### Your assignment
Could you reproduce the lines below from the one with "This section describes" through the one with "their personal needs."? Keep both ends and add nothing.

Data items

--- START ---

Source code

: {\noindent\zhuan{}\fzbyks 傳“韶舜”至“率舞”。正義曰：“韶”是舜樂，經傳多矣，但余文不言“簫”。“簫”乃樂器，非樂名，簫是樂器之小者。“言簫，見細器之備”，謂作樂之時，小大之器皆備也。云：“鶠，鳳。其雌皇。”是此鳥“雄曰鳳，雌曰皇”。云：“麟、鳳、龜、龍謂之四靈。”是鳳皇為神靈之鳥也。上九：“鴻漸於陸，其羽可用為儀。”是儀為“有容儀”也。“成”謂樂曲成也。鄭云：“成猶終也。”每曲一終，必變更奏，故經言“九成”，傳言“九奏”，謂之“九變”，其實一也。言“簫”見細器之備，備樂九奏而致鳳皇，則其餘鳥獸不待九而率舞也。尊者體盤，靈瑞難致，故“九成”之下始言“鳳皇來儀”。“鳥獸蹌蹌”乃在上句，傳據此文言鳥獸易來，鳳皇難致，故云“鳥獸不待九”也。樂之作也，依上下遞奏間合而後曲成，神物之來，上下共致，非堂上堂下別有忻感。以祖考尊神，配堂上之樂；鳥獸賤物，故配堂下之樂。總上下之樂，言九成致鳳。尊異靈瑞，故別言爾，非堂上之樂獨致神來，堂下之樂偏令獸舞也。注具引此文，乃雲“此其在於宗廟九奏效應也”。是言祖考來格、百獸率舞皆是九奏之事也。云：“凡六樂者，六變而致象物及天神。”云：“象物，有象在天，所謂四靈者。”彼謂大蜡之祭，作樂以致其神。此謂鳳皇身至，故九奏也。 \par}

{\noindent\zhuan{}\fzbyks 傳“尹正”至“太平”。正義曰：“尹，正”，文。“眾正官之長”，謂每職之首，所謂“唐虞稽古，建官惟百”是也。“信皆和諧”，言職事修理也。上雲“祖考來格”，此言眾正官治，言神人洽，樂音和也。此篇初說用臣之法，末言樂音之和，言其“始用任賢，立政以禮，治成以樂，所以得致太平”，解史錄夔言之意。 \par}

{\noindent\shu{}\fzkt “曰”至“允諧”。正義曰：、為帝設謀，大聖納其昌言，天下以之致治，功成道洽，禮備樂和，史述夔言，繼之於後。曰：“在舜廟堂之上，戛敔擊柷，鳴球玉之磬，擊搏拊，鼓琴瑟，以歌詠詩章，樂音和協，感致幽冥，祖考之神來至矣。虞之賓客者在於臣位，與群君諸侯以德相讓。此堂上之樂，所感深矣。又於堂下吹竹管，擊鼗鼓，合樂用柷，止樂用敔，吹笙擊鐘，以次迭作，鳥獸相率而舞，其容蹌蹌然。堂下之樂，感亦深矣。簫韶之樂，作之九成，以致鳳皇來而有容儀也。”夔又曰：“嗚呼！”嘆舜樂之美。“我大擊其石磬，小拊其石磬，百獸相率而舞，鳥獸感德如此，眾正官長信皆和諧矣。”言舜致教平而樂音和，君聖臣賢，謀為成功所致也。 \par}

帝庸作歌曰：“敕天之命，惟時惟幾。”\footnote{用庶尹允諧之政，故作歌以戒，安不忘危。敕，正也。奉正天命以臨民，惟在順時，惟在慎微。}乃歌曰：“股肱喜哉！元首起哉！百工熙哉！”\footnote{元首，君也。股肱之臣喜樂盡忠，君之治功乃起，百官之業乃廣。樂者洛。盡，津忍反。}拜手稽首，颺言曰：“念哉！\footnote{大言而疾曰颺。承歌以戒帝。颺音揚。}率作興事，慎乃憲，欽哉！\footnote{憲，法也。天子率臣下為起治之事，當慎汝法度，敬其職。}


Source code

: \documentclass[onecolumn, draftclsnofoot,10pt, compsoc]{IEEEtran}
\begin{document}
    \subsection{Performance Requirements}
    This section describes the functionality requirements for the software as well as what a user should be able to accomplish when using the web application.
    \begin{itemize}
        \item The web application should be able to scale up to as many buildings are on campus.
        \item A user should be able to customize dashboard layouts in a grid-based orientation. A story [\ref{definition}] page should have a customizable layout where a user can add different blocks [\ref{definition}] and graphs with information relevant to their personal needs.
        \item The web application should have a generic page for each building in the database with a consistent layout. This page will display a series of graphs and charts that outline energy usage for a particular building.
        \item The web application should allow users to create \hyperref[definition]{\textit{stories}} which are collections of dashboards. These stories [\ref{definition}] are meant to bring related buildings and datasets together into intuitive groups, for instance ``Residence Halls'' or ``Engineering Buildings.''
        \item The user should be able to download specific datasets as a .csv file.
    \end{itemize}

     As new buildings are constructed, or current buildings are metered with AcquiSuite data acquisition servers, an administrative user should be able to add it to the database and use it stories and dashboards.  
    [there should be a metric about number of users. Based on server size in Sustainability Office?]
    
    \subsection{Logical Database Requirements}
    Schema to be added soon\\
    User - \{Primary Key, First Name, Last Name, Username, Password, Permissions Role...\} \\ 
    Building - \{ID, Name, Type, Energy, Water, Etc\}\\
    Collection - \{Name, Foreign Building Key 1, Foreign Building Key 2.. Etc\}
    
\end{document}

--- END ---

### Output of the task
    This section describes the functionality requirements for the software as well as what a user should be able to accomplish when using the web application.
    \begin{itemize}
        \item The web application should be able to scale up to as many buildings are on campus.
        \item A user should be able to customize dashboard layouts in a grid-based orientation. A story [\ref{definition}] page should have a customizable layout where a user can add different blocks [\ref{definition}] and graphs with information relevant to their personal needs.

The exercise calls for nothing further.